I am currently working a data acquisition system that receives a stream of (textual) data samples with some internal structure, parses them, and accumulates the results in a container using a structure-of-array data layout.
For those unfamiliar with this terminology, it means that instead of using the obvious data layout...
struct Sample {
x: i32,
y: f64,
}
type Container = Vec<Sample>;
...I use instead the following less obvious layout...
struct Container {
x: Vec<i32>,
y: Vec<f64>,
}
...which has many performance benefits including:
- Better cache locality when only a subset of the sampled data is later accessed
- Less memory wasted on data alignment issues
- Faster vectorized data post-processing when the sampled quantities are manipulated independently
- Going from O(Nsamples) to amortized O(1) heap allocations when the amount of sampled quantities is only known at initialization time (and remains constant throughout the data acquisition process).
- Going from O(Nsamples) to O(1) run-time checks on readout when the sampled data has some properties that are only known at initialization time (e.g. an optional member, which if present in the initial data sample is guarantee to always remain there).
One drawback of SoA data layout, however, is that as far as I can see it intrinsically introduces tighter coupling between the parser and the data container. In the code snippet above, you may notice that I do not have a notion of isolated sample anymore. That is because manipulating them may not be practical from a performance point of view.
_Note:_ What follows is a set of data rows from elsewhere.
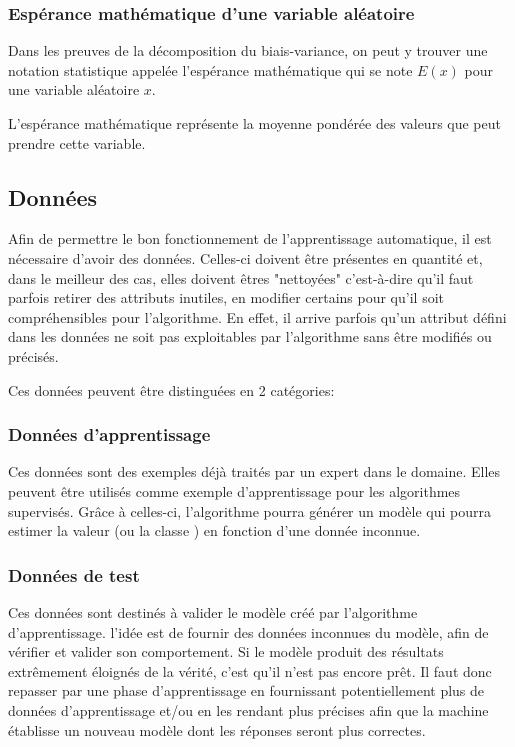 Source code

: \documentclass[a4paper]{article}
\begin{document}
\subsubsection{Espérance mathématique d'une variable aléatoire}
Dans les preuves de la décomposition du biais-variance, on peut y trouver une notation statistique appelée l'espérance mathématique qui se note $ E(x) $ pour une variable aléatoire $x$. \newline

L'espérance mathématique représente la moyenne pondérée des valeurs que peut prendre cette variable. 

\newpage

\subsection{Données}
\label{Data}
Afin de permettre le bon fonctionnement de l'apprentissage automatique, il est nécessaire d'avoir des données. Celles-ci doivent être présentes en quantité et, dans le meilleur des cas, elles doivent êtres "nettoyées" c'est-à-dire qu'il faut parfois retirer des attributs inutiles, en modifier certains pour qu'il soit compréhensibles pour l'algorithme. En effet, il arrive parfois qu'un attribut défini dans les données ne soit pas exploitables par l'algorithme sans être modifiés ou précisés. \newline

Ces données peuvent être distinguées en 2 catégories:

\subsubsection{Données d'apprentissage}
Ces données sont des exemples déjà traités par un expert dans le domaine. Elles peuvent être utilisés comme exemple d'apprentissage pour les algorithmes supervisés. Grâce à celles-ci, l'algorithme pourra générer un modèle qui pourra estimer la valeur (ou la classe ) en fonction d'une donnée inconnue.

\subsubsection{Données de test}
Ces données sont destinés à valider le modèle créé par l'algorithme d'apprentissage. l'idée est de fournir des données inconnues du modèle, afin de vérifier et valider son comportement. Si le modèle produit des résultats extrêmement éloignés de la vérité, c'est qu'il n'est pas encore prêt. Il faut donc repasser par une phase d'apprentissage en fournissant potentiellement plus de données d'apprentissage et/ou en les rendant plus précises afin que la machine établisse un nouveau modèle dont les réponses seront plus correctes.
\end{document}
It can, for example, inadvertently cause expensive memory transposes, or re-introduce the O(N) heap allocations that I tried to avoid to begin with.
Instead, I reached the conclusion that the parser should probably be responsible for defining the container's initial data schema, pushing data into it, and ensuring its integrity (e.g. failed pushes should be rolled back so that at any point in times, all vectors have the same length and each "line" of vector elements represents one data sample).
Which finally leads me to the architectural question: how would you express this relationship between the parser and the data container that it manages in Rust?
Would you keep the parser and the data container as two entirely separate types, which feels more satisfying from the point of view of separation and concerns, but causes a lot of interface coupling and redundancy in practice?
// Note that this interface is missing error handling as a simplification
trait Parser {
// A parser is associated with a certain kind of data (container)
type Container;
// Only the parser can tell what the container's data schema is,
// by parsing an initial sample of data (that may not be recorded)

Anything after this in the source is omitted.